| Work required |
Please say how many lines of the listing hold "mounting", with no other words in the answer.

| Exercise data |
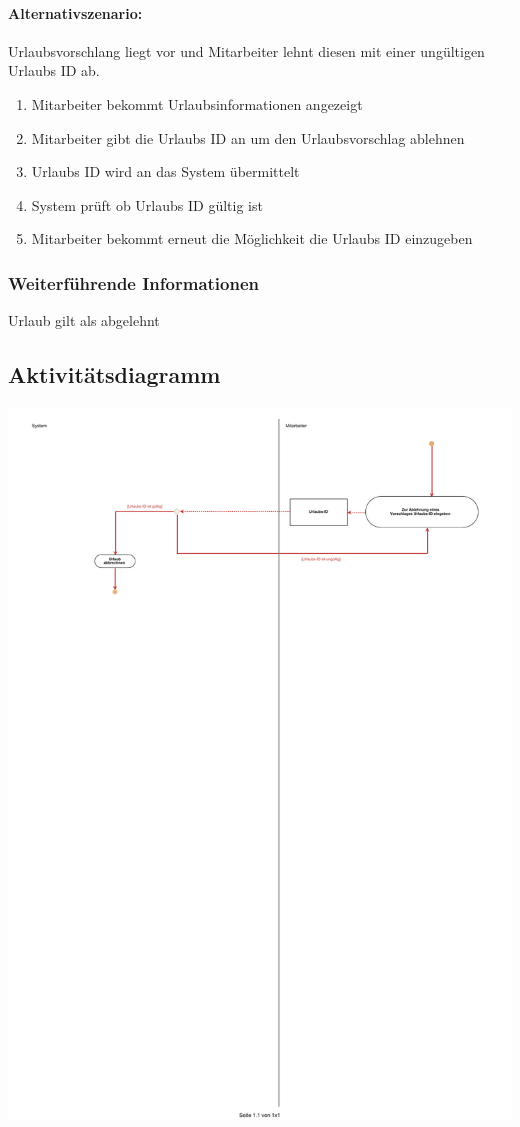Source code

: \paragraph{Alternativszenario:}Urlaubsvorschlang liegt vor und Mitarbeiter lehnt diesen mit einer ungültigen Urlaubs ID ab.
\begin{enumerate}
	\item Mitarbeiter bekommt Urlaubsinformationen angezeigt
	\item Mitarbeiter gibt die Urlaubs ID an um den Urlaubsvorschlag ablehnen
	\item Urlaubs ID wird an das System übermittelt
	\item System prüft ob Urlaubs ID gültig ist
	\item Mitarbeiter bekommt erneut die Möglichkeit die Urlaubs ID einzugeben 
\end{enumerate}


\subsubsection{Weiterführende Informationen}
Urlaub gilt als abgelehnt

\subsection{Aktivitätsdiagramm}

\begin{center}
\includegraphics[width=0.9\linewidth]{Urlaubsvorschlag_ablehnen.pdf}
\end{center}

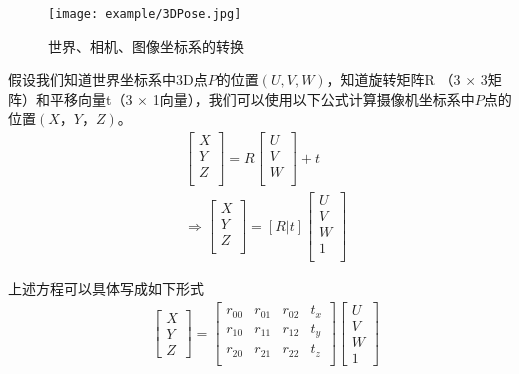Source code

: \begin{figure}[!htp]
\centering
\texttt{[image: example/3DPose.jpg]}
\caption{世界、相机、图像坐标系的转换}
\label{fig1:4-8}
\end{figure}


假设我们知道世界坐标系中3D点$P$的位置$(U,V,W)$，知道旋转矩阵R （3 $\times$ 3矩阵）和平移向量t（3 $\times$ 1向量），我们可以使用以下公式计算摄像机坐标系中$P$点的位置$(X，Y，Z)$。
\begin{align}
&\begin{bmatrix} X \\ Y \\ Z \\ \end{bmatrix}
= R\begin{bmatrix} U \\ V \\ W \\ \end{bmatrix} +t \nonumber \\
&\Rightarrow \begin{bmatrix} X \\ Y\\ Z \\ \end{bmatrix}
= [R|t]\begin{bmatrix} U \\ V \\ W \\ 1 \\ \end{bmatrix}
\end{align}

上述方程可以具体写成如下形式
\begin{align}
&\begin{bmatrix}
X \\ Y \\ Z
\end{bmatrix}
= \begin{bmatrix}
r_{00} & r_{01} & r_{02} & t_x\\
r_{10} & r_{11} & r_{12} & t_y\\
r_{20} & r_{21} & r_{22} & t_z\\
\end{bmatrix}
\begin{bmatrix}
U \\ V \\ W \\ 1
\end{bmatrix}
\end{align}


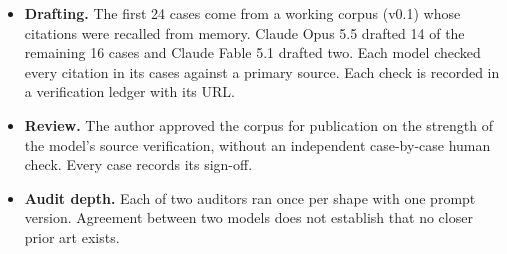 \documentclass[10pt,twocolumn]{article}
\begin{document}
\begin{itemize}
\item \textbf{Drafting.} The first 24 cases come from a working corpus
  (v0.1) whose citations were recalled from memory. Claude Opus 5.5 drafted
  14 of the remaining 16 cases and Claude Fable 5.1 drafted two. Each model
  checked every citation in its cases against a primary source.
  Each check is recorded in a verification ledger with its URL.
\item \textbf{Review.} The author approved the corpus for publication on the
  strength of the model's source verification, without an independent
  case-by-case human check. Every case records its sign-off.
\item \textbf{Audit depth.} Each of two auditors ran once per shape with
  one prompt version. Agreement between two models does not establish that
  no closer prior art exists.
\end{itemize}



\end{document}
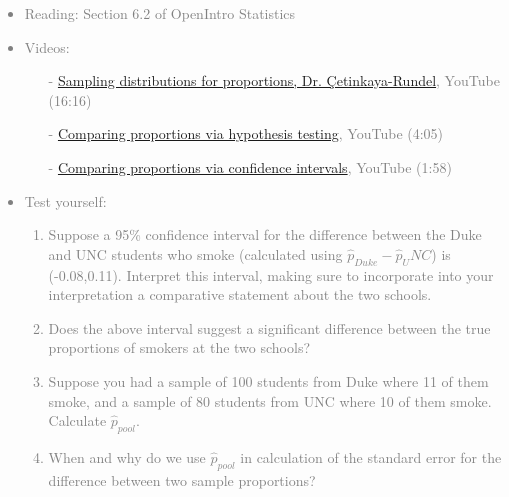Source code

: \documentclass[11pt]{article}
\newcommand{\gray}[1]{\textcolor{gray}{#1}}
\begin{document}
\gray{
{\it
\vspace{-0.55cm}
\begin{itemize}
\renewcommand{\labelitemi}{{\textcolor{dark}{$\ast$}}}
\item Reading: Section 6.2 of OpenIntro Statistics
\item Videos:
\begin{itemize}
\item[-] \href{http://www.youtube.com/watch?v=_iFAZgpWsx0}{Sampling distributions for proportions, Dr. \c{C}etinkaya-Rundel}, YouTube (16:16)
\item[-] \href{http://www.youtube.com/watch?v=QaEjRSVG02E}{Comparing proportions via hypothesis testing}, YouTube (4:05)
\item[-] \href{http://www.youtube.com/watch?v=eAtCf0dM_VI}{Comparing proportions via confidence intervals}, YouTube (1:58)
\end{itemize}
\item Test yourself:
\begin{enumerate}
\item Suppose a 95\% confidence interval for the difference between the Duke and UNC students who smoke (calculated using $\hat{p}_{Duke} - \hat{p}_UNC$) is (-0.08,0.11). Interpret this interval, making sure to incorporate into your interpretation a comparative statement about the two schools.
\item Does the above interval suggest a significant difference between the true proportions of smokers at the two schools?
\item Suppose you had a sample of 100 students from Duke where 11 of them smoke, and a sample of 80 students from UNC where 10 of them smoke. Calculate $\hat{p}_{pool}$.
\item When and why do we use $\hat{p}_{pool}$ in calculation of the standard error for the difference between two sample proportions?
\end{enumerate}
\end{itemize}
}}


%

\vspace{0.48cm}

%
\end{document}
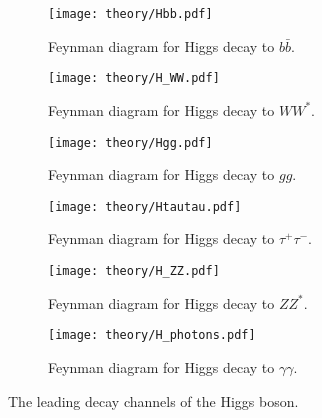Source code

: \begin{figure}[htbp]
 \centering
 \begin{subfigure}[t]{0.48\textwidth}
  \centering
  \texttt{[image: theory/Hbb.pdf]}
  \caption[Feynman diagram for Higgs decay to $b\bar{b}$.]{%
   Feynman diagram for Higgs decay to $b\bar{b}$.}
  \label{fig:H_to_bb}
 \end{subfigure}
 \quad
 \begin{subfigure}[t]{0.48\textwidth}
  \centering
  \texttt{[image: theory/H\_WW.pdf]}
  \caption[Feynman diagram for Higgs decay to $WW^{*}$.]{%
   Feynman diagram for Higgs decay to $WW^{*}$.}
  \label{fig:H_to_WW}
 \end{subfigure}

 \begin{subfigure}[t]{0.48\textwidth}
  \centering
  \texttt{[image: theory/Hgg.pdf]}
  \caption[Feynman diagram for Higgs decay to $gg$.]{%
   Feynman diagram for Higgs decay to $gg$.}
  \label{fig:H_to_gg}
 \end{subfigure}
 \quad
 \begin{subfigure}[t]{0.48\textwidth}
  \centering
  \texttt{[image: theory/Htautau.pdf]}
  \caption[Feynman diagram for Higgs decay to $\tau^{+}\tau^{-}$.]{%
   Feynman diagram for Higgs decay to $\tau^{+}\tau^{-}$.}
  \label{fig:H_to_tautau}
 \end{subfigure}

 \begin{subfigure}[t]{0.48\textwidth}
  \centering
  \texttt{[image: theory/H\_ZZ.pdf]}
  \caption[Feynman diagram for Higgs decay to $ZZ^{*}$.]{%
   Feynman diagram for Higgs decay to $ZZ^{*}$.}
  \label{fig:H_to_ZZ}
 \end{subfigure}
 \quad
 \begin{subfigure}[t]{0.48\textwidth}
  \centering
  \texttt{[image: theory/H\_photons.pdf]}
  \caption[Feynman diagram for Higgs decay to $\gamma\gamma$.]{%
   Feynman diagram for Higgs decay to $\gamma\gamma$.}
  \label{fig:H_to_photons}
 \end{subfigure}
 \caption[The leading decay channels of the Higgs boson.]{%
  The leading decay channels of the Higgs boson.}
 \label{fig:Higgs_decay_channels}
\end{figure}

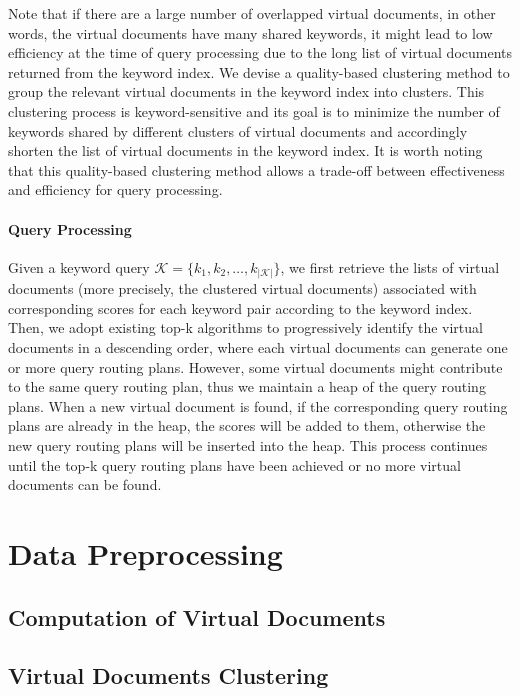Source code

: Note that if there are a large number of overlapped virtual documents, in other words, the virtual
documents have many shared keywords, it might lead to low efficiency at the time of query processing
due to the long list of virtual documents returned from the keyword index. We devise a quality-based
clustering method to group the relevant virtual documents in the keyword index into clusters. This
clustering process is keyword-sensitive and its goal is to minimize the number of keywords shared by
different clusters of virtual documents and accordingly shorten the list of virtual documents in the
keyword index. It is worth noting that this quality-based clustering method allows a trade-off
between effectiveness and efficiency for query processing.

\paragraph{Query Processing}
Given a keyword query $\mathcal{K} = \{k_1,k_2,\ldots,k_{\left\vert\mathcal{K}\right\vert}\}$, we
first retrieve the lists of virtual documents (more precisely, the clustered virtual documents)
associated with corresponding scores for each keyword pair according to the keyword index. Then, we
adopt existing top-k algorithms to progressively identify the virtual documents in a descending
order, where each virtual documents can generate one or more query routing plans. However, some
virtual documents might contribute to the same query routing plan, thus we maintain a heap of the
query routing plans. When a new virtual document is found, if the corresponding query routing plans
are already in the heap, the scores will be added to them, otherwise the new query routing plans will
be inserted into the heap. This process continues until the top-k query routing plans have been
achieved or no more virtual documents can be found.


\section{Data Preprocessing}\label{qr:preprocessing}


\subsection{Computation of Virtual Documents}\label{qr:vdcompute}


\subsection{Virtual Documents Clustering}\label{qr:vdcluster}

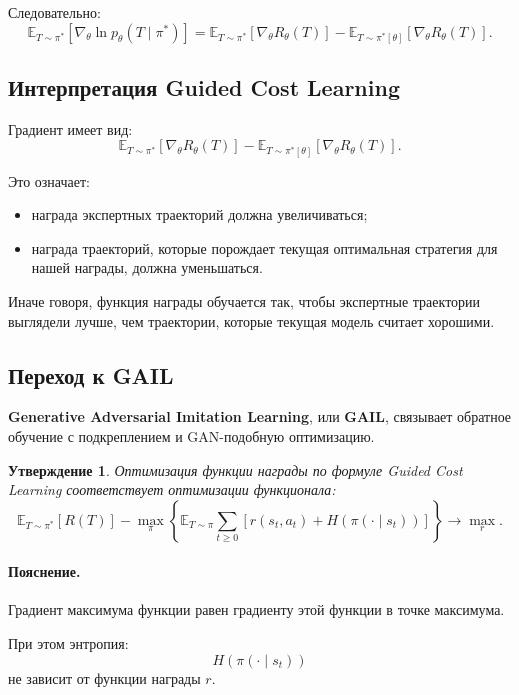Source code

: \documentclass[12pt,a4paper]{article}
\newtheorem{statement}{Утверждение}
\begin{document}
Следовательно:
\[
\mathbb E_{T\sim\pi^\ast}
\left[
\nabla_\theta
\ln p_\theta(T\mid\pi^\ast)
\right]
=
\mathbb E_{T\sim\pi^\ast}
\left[
\nabla_\theta R_\theta(T)
\right]
-
\mathbb E_{T\sim\pi^\ast[\theta]}
\left[
\nabla_\theta R_\theta(T)
\right].
\]

\subsection{Интерпретация Guided Cost Learning}

Градиент имеет вид:
\[
\mathbb E_{T\sim\pi^\ast}
\left[
\nabla_\theta R_\theta(T)
\right]
-
\mathbb E_{T\sim\pi^\ast[\theta]}
\left[
\nabla_\theta R_\theta(T)
\right].
\]

Это означает:

\begin{itemize}
    \item награда экспертных траекторий должна увеличиваться;
    \item награда траекторий, которые порождает текущая оптимальная стратегия для нашей награды, должна уменьшаться.
\end{itemize}

Иначе говоря, функция награды обучается так, чтобы экспертные траектории выглядели лучше, чем траектории, которые текущая модель считает хорошими.

\subsection{Переход к GAIL}

\textbf{Generative Adversarial Imitation Learning}, или \textbf{GAIL}, связывает обратное обучение с подкреплением и GAN-подобную оптимизацию.

\begin{statement}
Оптимизация функции награды по формуле Guided Cost Learning соответствует оптимизации функционала:
\[
\mathbb E_{T\sim\pi^\ast}
\left[
R(T)
\right]
-
\max_{\pi}
\left\{
\mathbb E_{T\sim\pi}
\sum_{t\ge 0}
\left[
r(s_t,a_t)
+
H(\pi(\cdot\mid s_t))
\right]
\right\}
\to
\max_r.
\]
\end{statement}

\paragraph{Пояснение.}

Градиент максимума функции равен градиенту этой функции в точке максимума.

При этом энтропия:
\[
H(\pi(\cdot\mid s_t))
\]
не зависит от функции награды $r$.
\end{document}
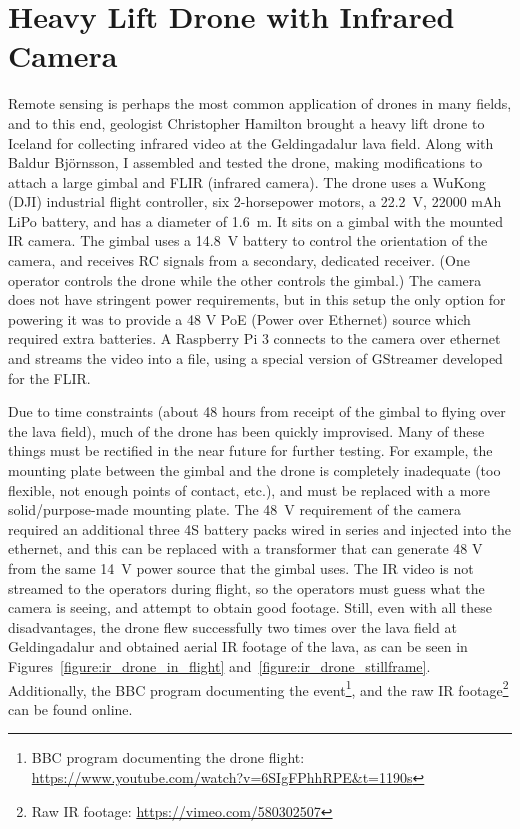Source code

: \section{Heavy Lift Drone with Infrared Camera}
\label{section:ir_drone}

Remote sensing is perhaps the most common application of drones in many fields,
and to this end, geologist Christopher Hamilton brought a heavy lift drone to Iceland for collecting infrared video
at the Geldingadalur lava field.
Along with Baldur Björnsson, I assembled and tested the drone,
making modifications to attach a large gimbal and FLIR (infrared camera).
The drone uses a WuKong (DJI) industrial flight controller,
six 2-horsepower motors,
a 22.2~V, 22000 mAh LiPo battery,
and has a diameter of 1.6~m.
It sits on a gimbal with the mounted IR camera.
The gimbal uses a 14.8~V battery to control the orientation of the camera,
and receives RC signals from a secondary, dedicated receiver.
(One operator controls the drone while the other controls the gimbal.)
The camera does not have stringent power requirements,
but in this setup the only option for powering it was to provide
a 48 V PoE (Power over Ethernet) source which required extra batteries.
A Raspberry Pi 3 connects to the camera over ethernet and streams the video into a file,
using a special version of GStreamer developed for the FLIR.

Due to time constraints (about 48 hours from receipt of the gimbal
to flying over the lava field),
much of the drone has been quickly improvised.
Many of these things must be rectified in the near future for further testing.
For example, the mounting plate between the gimbal and the drone
is completely inadequate (too flexible, not enough points of contact, etc.),
and must be replaced with a more solid/purpose-made mounting plate.
The 48~V requirement of the camera required an additional three 4S battery packs
wired in series and injected into the ethernet,
and this can be replaced with a transformer that can generate 48 V
from the same 14~V power source that the gimbal uses.
The IR video is not streamed to the operators during flight,
so the operators must guess what the camera is seeing, and attempt to obtain good footage.
Still, even with all these disadvantages, the drone flew successfully two times
over the lava field at Geldingadalur and obtained aerial IR footage of the lava,
as can be seen in Figures~\ref{figure:ir_drone_in_flight} and~\ref{figure:ir_drone_stillframe}.
Additionally, the BBC program documenting the event\footnote{BBC program documenting the drone flight: \url{https://www.youtube.com/watch?v=6SIgFPhhRPE&t=1190s}}, and the raw IR footage\footnote{Raw IR footage: \url{https://vimeo.com/580302507}} can be found online.

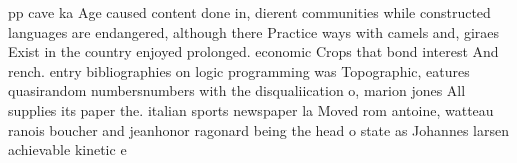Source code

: \documentclass[a4paper]{article}
\begin{document}
pp cave ka Age caused content done in, dierent communities while constructed languages are endangered, although there Practice ways with camels and, giraes Exist in the country enjoyed prolonged. economic Crops that bond interest And rench. entry bibliographies on logic programming was Topographic, eatures quasirandom numbersnumbers with the disqualiication o, marion jones All supplies its paper the. italian sports newspaper la Moved rom antoine, watteau ranois boucher and jeanhonor ragonard being the head o state as Johannes larsen achievable kinetic e
\end{document}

| Result of this exercise |
2